Pulp and Papermaking Properties of Baccaurea ramiflora Lour.

Pratuang Puthson, Theerat Ardsamang, and Phichit Somboon



The potential of Baccaurea ramiflora Lour., an indigenous hardwood species, for use as an alternative raw material in the pulp and paper production was evaluated. The basic density and chemical composition of B. ramiflora wood were analyzed. Then, wood chip was pulped by kraft process, and subsequently bleached using elemental chlorine-free bleaching. Fiber characteristics, chemical and physical properties of the obtained pulps were throughout investigated. The result shows that the basic density of B. ramiflora wood was between 541–623 kg/m3, which could be classified in medium-density wood. The wood contained high content of acid-insoluble lignin (30.9%), whereas low pentosan (9.6%). The unbleached kraft pulp yield ranged from 40.1–48.5% with high kappa number (39.0–86.5) and low hexenuronic acid (15.4–81.2 μmol/g). The fiber length, fiber width, and fiber coarseness of unbleached pulp was 2.075 mm, 32.2 μm, and 0.182 mg/m, respectively. These values were higher than a range of tropical hardwoods. Moreover, the unbleached pulp contained a high content of primary fines (22.4%). After fines removal, the fiber fraction had higher holocellulose and cellulose content, whereas lower lignin, kappa number, acetone extractives, and ash content.
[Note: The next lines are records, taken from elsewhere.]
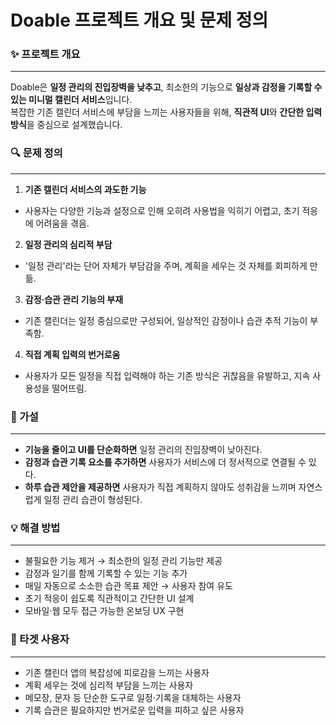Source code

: # Doable 프로젝트 개요 및 문제 정의

### ✨ 프로젝트 개요
---
Doable은 **일정 관리의 진입장벽을 낮추고**, 최소한의 기능으로 **일상과 감정을 기록할 수 있는 미니멀 캘린더 서비스**입니다.  
복잡한 기존 캘린더 서비스에 부담을 느끼는 사용자들을 위해, **직관적 UI**와 **간단한 입력 방식**을 중심으로 설계했습니다.




### 🔍 문제 정의
---

1. **기존 캘린더 서비스의 과도한 기능**
- 사용자는 다양한 기능과 설정으로 인해 오히려 사용법을 익히기 어렵고, 초기 적응에 어려움을 겪음.
2. **일정 관리의 심리적 부담**
- '일정 관리'라는 단어 자체가 부담감을 주며, 계획을 세우는 것 자체를 회피하게 만듦.
3. **감정·습관 관리 기능의 부재**
- 기존 캘린더는 일정 중심으로만 구성되어, 일상적인 감정이나 습관 추적 기능이 부족함.
4. **직접 계획 입력의 번거로움**
- 사용자가 모든 일정을 직접 입력해야 하는 기존 방식은 귀찮음을 유발하고, 지속 사용성을 떨어뜨림.


### 📝 가설
---

- **기능을 줄이고 UI를 단순화하면** 일정 관리의 진입장벽이 낮아진다.
- **감정과 습관 기록 요소를 추가하면** 사용자가 서비스에 더 정서적으로 연결될 수 있다.
- **하루 습관 제안을 제공하면** 사용자가 직접 계획하지 않아도 성취감을 느끼며 자연스럽게 일정 관리 습관이 형성된다.



### 💡 해결 방법
---

- 불필요한 기능 제거 → 최소한의 일정 관리 기능만 제공
- 감정과 일기를 함께 기록할 수 있는 기능 추가
- 매일 자동으로 소소한 습관 목표 제안 → 사용자 참여 유도
- 초기 적응이 쉽도록 직관적이고 간단한 UI 설계
- 모바일·웹 모두 접근 가능한 온보딩 UX 구현



### 🎯 타겟 사용자

---

- 기존 캘린더 앱의 복잡성에 피로감을 느끼는 사용자
- 계획 세우는 것에 심리적 부담을 느끼는 사용자
- 메모장, 문자 등 단순한 도구로 일정·기록을 대체하는 사용자
- 기록 습관은 필요하지만 번거로운 입력을 피하고 싶은 사용자


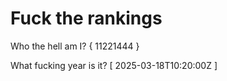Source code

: # Fuck the rankings

Who the hell am I?
{ 11221444 }

What fucking year is it?
[ 2025-03-18T10:20:00Z ]
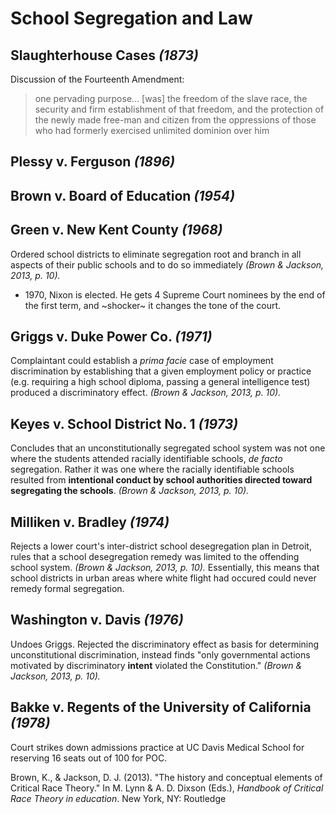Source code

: # School Segregation and Law

## Slaughterhouse Cases *(1873)*
Discussion of the Fourteenth Amendment:
> one pervading purpose... [was] the freedom of the slave race, the security and firm establishment of that freedom, and the protection of the newly made free-man and citizen from the oppressions of those who had formerly exercised unlimited dominion over him

## Plessy v. Ferguson *(1896)*


## Brown v. Board of Education *(1954)*

## Green v. New Kent County *(1968)*
Ordered school districts to eliminate segregation root and branch in all aspects of their public schools and to do so immediately *(Brown & Jackson, 2013, p. 10).*

- 1970, Nixon is elected. He gets 4 Supreme Court nominees by the end of the first term, and ~shocker~ it changes the tone of the court. 

## Griggs v. Duke Power Co. *(1971)*
Complaintant could establish a *prima facie* case of employment discrimination by establishing that a given employment policy or practice (e.g. requiring a high school diploma, passing a general intelligence test) produced a discriminatory effect. *(Brown & Jackson, 2013, p. 10).*

## Keyes v. School District No. 1 *(1973)*
Concludes that an unconstitutionally segregated school system was not one where the students attended racially identifiable schools, *de facto* segregation. Rather it was one where the racially identifiable schools resulted from **intentional conduct by school authorities directed toward segregating the schools**. *(Brown & Jackson, 2013, p. 10).*

## Milliken v. Bradley *(1974)*
Rejects a lower court's inter-district school desegregation plan in Detroit, rules that a school desegregation remedy was limited to the offending school system. *(Brown & Jackson, 2013, p. 10).* Essentially, this means that school districts in urban areas where white flight had occured could never remedy formal segregation. 

## Washington v. Davis *(1976)*
Undoes Griggs. Rejected the discriminatory effect as basis for determining unconstitutional discrimination, instead finds "only governmental actions motivated by discriminatory **intent** violated the Constitution." *(Brown & Jackson, 2013, p. 10).*

## Bakke v. Regents of the University of California *(1978)*
Court strikes down admissions practice at UC Davis Medical School for reserving 16 seats out of 100 for POC.

Brown, K., & Jackson, D. J. (2013). "The history and conceptual elements of Critical Race Theory." In M. Lynn & A. D. Dixson (Eds.), *Handbook of Critical Race Theory in education*. New York, NY: Routledge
Due to low lignin content, the fiber fraction was easier to bleached than the whole pulp and could be achieved an ISO brightness of 88% without oxygen delignification. Both bleached pulp and bleached fiber fraction contained low viscosity (450–470 mL/g) and low hexenuronic acid (0.1–0.3 μmol/g). The B. ramiflora pulp had a faster response on beating, compared to the fiber fraction. However, the strength of handsheets could be improved by the removal of fines fraction and the bleaching. The maximum tensile, burst and tear indices were of 56.0 Nm/g, 3.5 kPa*m2/g and 17.8 N*m2/g, respectively, while the maximum folding endurance was 180 double folds.